━━━ Source material

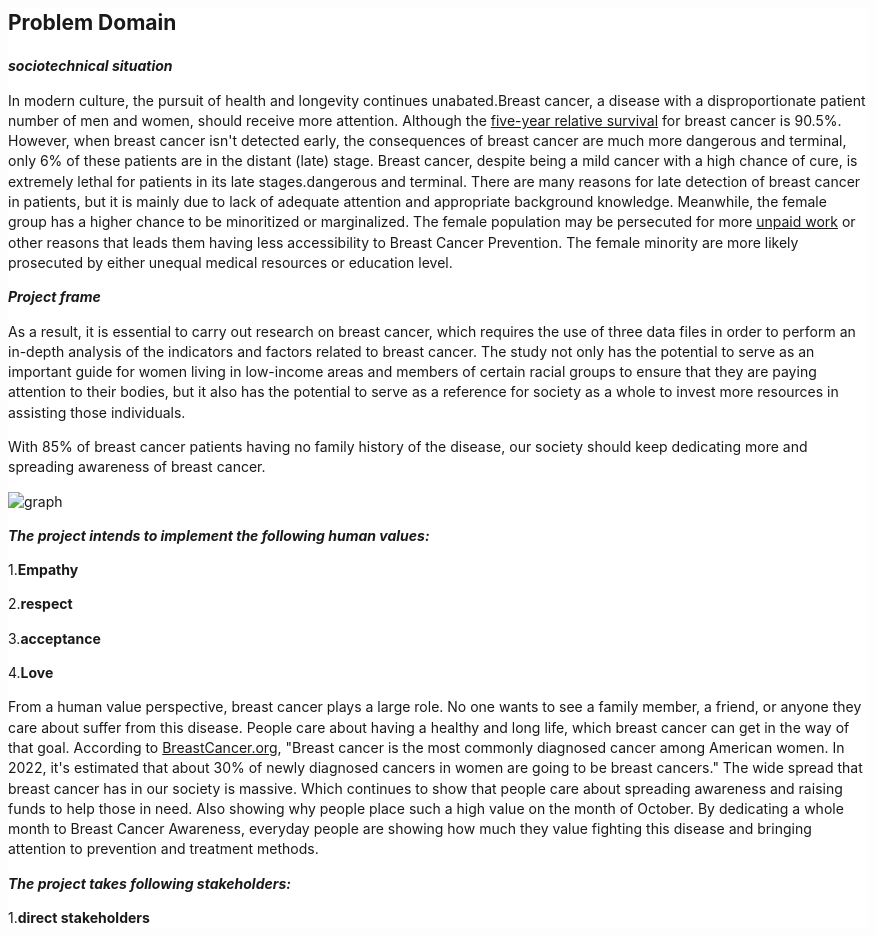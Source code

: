 ## Problem Domain

***sociotechnical situation***

In modern culture, the pursuit of health and longevity continues unabated.Breast cancer, a disease with a disproportionate patient number of men and women, should receive more attention. Although the [five-year relative survival](https://seer.cancer.gov/statfacts/html/breast.html) for breast cancer is 90.5%. However, when breast cancer isn't detected early, the consequences of breast cancer are much more dangerous and terminal, only 6% of these patients are in the distant (late) stage. Breast cancer, despite being a mild cancer with a high chance of cure, is extremely lethal for patients in its late stages.dangerous and terminal. There are many reasons for late detection of breast cancer in patients, but it is mainly due to lack of adequate attention and appropriate background knowledge. Meanwhile, the female group has a higher chance to be minoritized or marginalized. The female population may be persecuted for more [unpaid work](https://oig.cepal.org/en/indicators/total-work-time) or other reasons that leads them having less accessibility to Breast Cancer Prevention. The female minority are more likely prosecuted by either unequal medical resources or education level.

***Project frame***

As a result, it is essential to carry out research on breast cancer, which requires the use of three data files in order to perform an in-depth analysis of the indicators and factors related to breast cancer. The study not only has the potential to serve as an important guide for women living in low-income areas and members of certain racial groups to ensure that they are paying attention to their bodies, but it also has the potential to serve as a reference for society as a whole to invest more resources in assisting those individuals.

With 85% of breast cancer patients having no family history of the disease, our society should keep dedicating more and spreading awareness of breast cancer.

![graph](https://unitedcsf.org/wp-content/uploads/2018/10/breast-cancer-family-history.png)

***The project intends to implement the following **human values**:***

1.**Empathy**

2.**respect**

3.**acceptance**

4.**Love**

From a human value perspective, breast cancer plays a large role. No one wants to see a family member, a friend, or anyone they care about suffer from this disease. People care about having a healthy and long life, which breast cancer can get in the way of that goal. According to [BreastCancer.org](https://www.breastcancer.org/facts-statistics.), "Breast cancer is the most commonly diagnosed cancer among American women. In 2022, it's estimated that about 30% of newly diagnosed cancers in women are going to be breast cancers." The wide spread that breast cancer has in our society is massive. Which continues to show that people care about spreading awareness and raising funds to help those in need. Also showing why people place such a high value on the month of October. By dedicating a whole month to Breast Cancer Awareness, everyday people are showing how much they value fighting this disease and bringing attention to prevention and treatment methods.

***The project takes following **stakeholders**:***

1.**direct stakeholders**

━━━━━━

The expected answer holds each line from the listing above where the string "history" is present.

_Final answer_.
With 85% of breast cancer patients having no family history of the disease, our society should keep dedicating more and spreading awareness of breast cancer.
![graph](https://unitedcsf.org/wp-content/uploads/2018/10/breast-cancer-family-history.png)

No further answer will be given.